Rendered images with source text

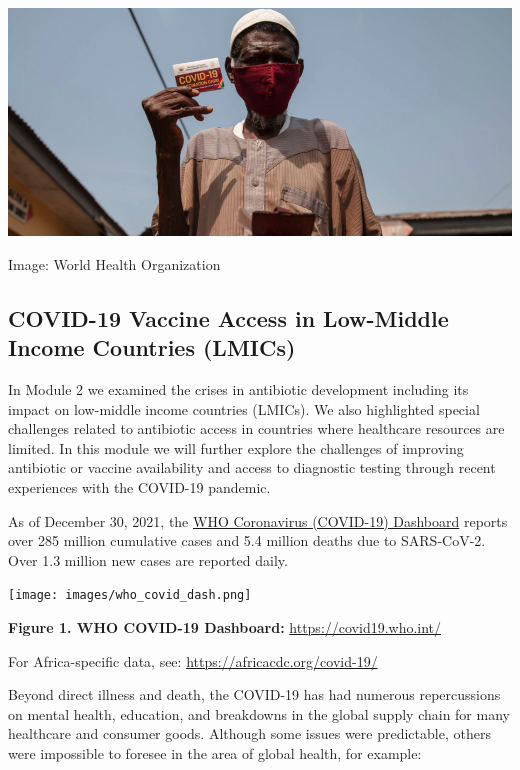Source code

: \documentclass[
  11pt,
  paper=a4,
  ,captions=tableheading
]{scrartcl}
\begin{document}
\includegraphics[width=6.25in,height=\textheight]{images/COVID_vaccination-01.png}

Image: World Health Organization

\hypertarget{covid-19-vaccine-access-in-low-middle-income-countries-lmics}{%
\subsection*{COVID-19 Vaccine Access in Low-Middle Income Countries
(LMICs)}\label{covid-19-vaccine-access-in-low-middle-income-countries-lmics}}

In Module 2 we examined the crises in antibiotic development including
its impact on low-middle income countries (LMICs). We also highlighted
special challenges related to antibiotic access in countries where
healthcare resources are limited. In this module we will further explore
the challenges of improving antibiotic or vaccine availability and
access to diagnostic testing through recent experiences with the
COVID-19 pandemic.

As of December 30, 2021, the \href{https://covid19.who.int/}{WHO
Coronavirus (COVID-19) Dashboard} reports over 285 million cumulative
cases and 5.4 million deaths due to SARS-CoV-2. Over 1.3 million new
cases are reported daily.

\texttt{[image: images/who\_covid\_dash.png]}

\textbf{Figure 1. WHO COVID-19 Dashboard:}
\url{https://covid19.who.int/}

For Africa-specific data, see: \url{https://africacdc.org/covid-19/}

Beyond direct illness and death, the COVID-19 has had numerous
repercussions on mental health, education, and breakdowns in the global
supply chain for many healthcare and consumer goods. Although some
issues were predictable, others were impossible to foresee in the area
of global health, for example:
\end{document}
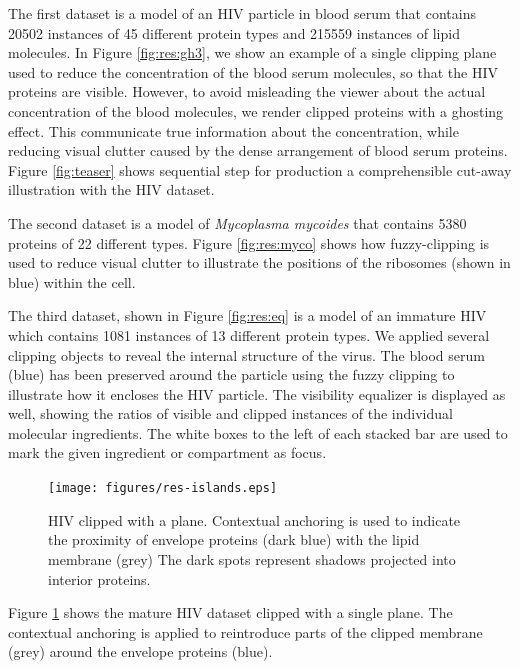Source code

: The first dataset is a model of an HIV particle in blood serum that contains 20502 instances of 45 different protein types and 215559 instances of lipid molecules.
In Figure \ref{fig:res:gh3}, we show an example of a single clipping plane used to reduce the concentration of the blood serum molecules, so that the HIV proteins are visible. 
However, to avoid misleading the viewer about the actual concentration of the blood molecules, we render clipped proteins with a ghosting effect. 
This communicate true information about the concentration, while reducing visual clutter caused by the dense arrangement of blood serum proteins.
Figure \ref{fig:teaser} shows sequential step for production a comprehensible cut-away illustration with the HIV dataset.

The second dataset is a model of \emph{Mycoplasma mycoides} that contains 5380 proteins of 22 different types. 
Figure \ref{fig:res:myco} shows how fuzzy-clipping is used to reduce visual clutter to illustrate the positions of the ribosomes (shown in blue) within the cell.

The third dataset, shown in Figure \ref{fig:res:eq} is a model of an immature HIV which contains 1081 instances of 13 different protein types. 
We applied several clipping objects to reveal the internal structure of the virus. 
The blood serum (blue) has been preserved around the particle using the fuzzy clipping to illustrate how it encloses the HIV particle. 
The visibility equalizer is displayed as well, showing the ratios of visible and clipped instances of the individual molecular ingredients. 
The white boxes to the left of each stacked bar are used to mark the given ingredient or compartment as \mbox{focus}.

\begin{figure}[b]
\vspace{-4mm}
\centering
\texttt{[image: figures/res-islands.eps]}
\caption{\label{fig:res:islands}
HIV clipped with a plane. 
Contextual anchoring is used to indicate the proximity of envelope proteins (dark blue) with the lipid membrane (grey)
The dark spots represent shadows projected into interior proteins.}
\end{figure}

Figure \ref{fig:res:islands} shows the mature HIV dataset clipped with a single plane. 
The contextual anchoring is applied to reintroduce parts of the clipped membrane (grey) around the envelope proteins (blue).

§ WORK REQUIRED:
Every entry must be written out exactly, with all pictures left out.

§ TASK SOLUTION:
Source code

: \documentclass[
  11pt,
  paper=a4,
  ,captions=tableheading
]{scrartcl}
\begin{document}
\includegraphics[width=6.25in,height=\textheight]{images/COVID_vaccination-01.png}

Image: World Health Organization

\hypertarget{covid-19-vaccine-access-in-low-middle-income-countries-lmics}{%
\subsection*{COVID-19 Vaccine Access in Low-Middle Income Countries
(LMICs)}\label{covid-19-vaccine-access-in-low-middle-income-countries-lmics}}

In Module 2 we examined the crises in antibiotic development including
its impact on low-middle income countries (LMICs). We also highlighted
special challenges related to antibiotic access in countries where
healthcare resources are limited. In this module we will further explore
the challenges of improving antibiotic or vaccine availability and
access to diagnostic testing through recent experiences with the
COVID-19 pandemic.

As of December 30, 2021, the \href{https://covid19.who.int/}{WHO
Coronavirus (COVID-19) Dashboard} reports over 285 million cumulative
cases and 5.4 million deaths due to SARS-CoV-2. Over 1.3 million new
cases are reported daily.

\texttt{[image: images/who\_covid\_dash.png]}

\textbf{Figure 1. WHO COVID-19 Dashboard:}
\url{https://covid19.who.int/}

For Africa-specific data, see: \url{https://africacdc.org/covid-19/}

Beyond direct illness and death, the COVID-19 has had numerous
repercussions on mental health, education, and breakdowns in the global
supply chain for many healthcare and consumer goods. Although some
issues were predictable, others were impossible to foresee in the area
of global health, for example:
\end{document}
Source code

: The first dataset is a model of an HIV particle in blood serum that contains 20502 instances of 45 different protein types and 215559 instances of lipid molecules.
In Figure \ref{fig:res:gh3}, we show an example of a single clipping plane used to reduce the concentration of the blood serum molecules, so that the HIV proteins are visible. 
However, to avoid misleading the viewer about the actual concentration of the blood molecules, we render clipped proteins with a ghosting effect. 
This communicate true information about the concentration, while reducing visual clutter caused by the dense arrangement of blood serum proteins.
Figure \ref{fig:teaser} shows sequential step for production a comprehensible cut-away illustration with the HIV dataset.

The second dataset is a model of \emph{Mycoplasma mycoides} that contains 5380 proteins of 22 different types. 
Figure \ref{fig:res:myco} shows how fuzzy-clipping is used to reduce visual clutter to illustrate the positions of the ribosomes (shown in blue) within the cell.

The third dataset, shown in Figure \ref{fig:res:eq} is a model of an immature HIV which contains 1081 instances of 13 different protein types. 
We applied several clipping objects to reveal the internal structure of the virus. 
The blood serum (blue) has been preserved around the particle using the fuzzy clipping to illustrate how it encloses the HIV particle. 
The visibility equalizer is displayed as well, showing the ratios of visible and clipped instances of the individual molecular ingredients. 
The white boxes to the left of each stacked bar are used to mark the given ingredient or compartment as \mbox{focus}.

\begin{figure}[b]
\vspace{-4mm}
\centering
\texttt{[image: figures/res-islands.eps]}
\caption{\label{fig:res:islands}
HIV clipped with a plane. 
Contextual anchoring is used to indicate the proximity of envelope proteins (dark blue) with the lipid membrane (grey)
The dark spots represent shadows projected into interior proteins.}
\end{figure}

Figure \ref{fig:res:islands} shows the mature HIV dataset clipped with a single plane. 
The contextual anchoring is applied to reintroduce parts of the clipped membrane (grey) around the envelope proteins (blue).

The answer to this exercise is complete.